**Work item**
Reproduce, without any change, the span of lines from the opening of the records below to the line containing "Conversely, a Fourier-domain", inclusive.

**Supplied data**
★ ★ ★ ★

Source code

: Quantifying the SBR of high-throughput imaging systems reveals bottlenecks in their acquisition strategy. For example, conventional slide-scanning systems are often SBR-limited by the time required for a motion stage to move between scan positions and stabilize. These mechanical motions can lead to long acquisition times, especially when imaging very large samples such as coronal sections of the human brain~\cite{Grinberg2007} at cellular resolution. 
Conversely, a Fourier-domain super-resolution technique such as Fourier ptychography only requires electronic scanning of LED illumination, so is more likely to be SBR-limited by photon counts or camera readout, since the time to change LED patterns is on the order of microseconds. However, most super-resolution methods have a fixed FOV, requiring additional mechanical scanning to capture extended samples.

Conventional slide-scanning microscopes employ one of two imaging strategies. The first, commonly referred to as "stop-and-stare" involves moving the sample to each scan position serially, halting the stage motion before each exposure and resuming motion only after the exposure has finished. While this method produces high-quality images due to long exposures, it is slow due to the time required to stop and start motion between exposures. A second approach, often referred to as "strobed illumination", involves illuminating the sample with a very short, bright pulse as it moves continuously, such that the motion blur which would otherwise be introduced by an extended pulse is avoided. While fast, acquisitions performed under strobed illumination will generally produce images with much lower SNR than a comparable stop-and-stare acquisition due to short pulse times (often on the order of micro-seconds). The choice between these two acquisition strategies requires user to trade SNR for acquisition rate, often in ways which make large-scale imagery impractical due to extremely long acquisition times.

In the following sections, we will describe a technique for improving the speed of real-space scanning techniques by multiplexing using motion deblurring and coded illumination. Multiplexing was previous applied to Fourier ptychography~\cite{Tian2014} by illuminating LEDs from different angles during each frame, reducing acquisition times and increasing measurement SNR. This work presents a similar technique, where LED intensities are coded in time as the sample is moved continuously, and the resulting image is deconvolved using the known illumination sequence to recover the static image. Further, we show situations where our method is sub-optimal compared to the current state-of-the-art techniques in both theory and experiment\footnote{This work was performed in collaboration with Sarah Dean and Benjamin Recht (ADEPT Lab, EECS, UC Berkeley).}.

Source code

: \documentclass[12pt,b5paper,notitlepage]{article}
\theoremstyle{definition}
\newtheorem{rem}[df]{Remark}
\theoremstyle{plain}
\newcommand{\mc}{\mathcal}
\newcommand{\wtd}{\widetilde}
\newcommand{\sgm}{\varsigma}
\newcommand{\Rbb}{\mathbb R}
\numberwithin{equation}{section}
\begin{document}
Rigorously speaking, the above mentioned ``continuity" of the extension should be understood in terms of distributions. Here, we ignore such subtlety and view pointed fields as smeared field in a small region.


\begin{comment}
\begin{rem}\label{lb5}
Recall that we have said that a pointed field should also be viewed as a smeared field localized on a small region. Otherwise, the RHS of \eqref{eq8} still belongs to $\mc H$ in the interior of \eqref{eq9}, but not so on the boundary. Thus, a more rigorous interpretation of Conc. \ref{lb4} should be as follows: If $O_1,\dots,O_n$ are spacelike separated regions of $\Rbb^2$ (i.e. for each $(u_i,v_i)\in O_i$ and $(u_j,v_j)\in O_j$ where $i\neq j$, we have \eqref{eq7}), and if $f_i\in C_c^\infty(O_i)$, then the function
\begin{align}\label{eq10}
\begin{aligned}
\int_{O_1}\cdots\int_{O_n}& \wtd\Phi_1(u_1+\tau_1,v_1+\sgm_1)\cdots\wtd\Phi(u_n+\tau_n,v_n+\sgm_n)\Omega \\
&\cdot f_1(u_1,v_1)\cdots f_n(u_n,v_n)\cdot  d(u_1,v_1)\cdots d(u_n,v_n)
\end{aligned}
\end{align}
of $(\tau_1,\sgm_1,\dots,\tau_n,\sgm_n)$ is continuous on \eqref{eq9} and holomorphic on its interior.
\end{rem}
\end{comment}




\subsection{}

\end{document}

★ ★ ★ ★

**Result of the task**
Source code

: Quantifying the SBR of high-throughput imaging systems reveals bottlenecks in their acquisition strategy. For example, conventional slide-scanning systems are often SBR-limited by the time required for a motion stage to move between scan positions and stabilize. These mechanical motions can lead to long acquisition times, especially when imaging very large samples such as coronal sections of the human brain~\cite{Grinberg2007} at cellular resolution. 
Conversely, a Fourier-domain super-resolution technique such as Fourier ptychography only requires electronic scanning of LED illumination, so is more likely to be SBR-limited by photon counts or camera readout, since the time to change LED patterns is on the order of microseconds. However, most super-resolution methods have a fixed FOV, requiring additional mechanical scanning to capture extended samples.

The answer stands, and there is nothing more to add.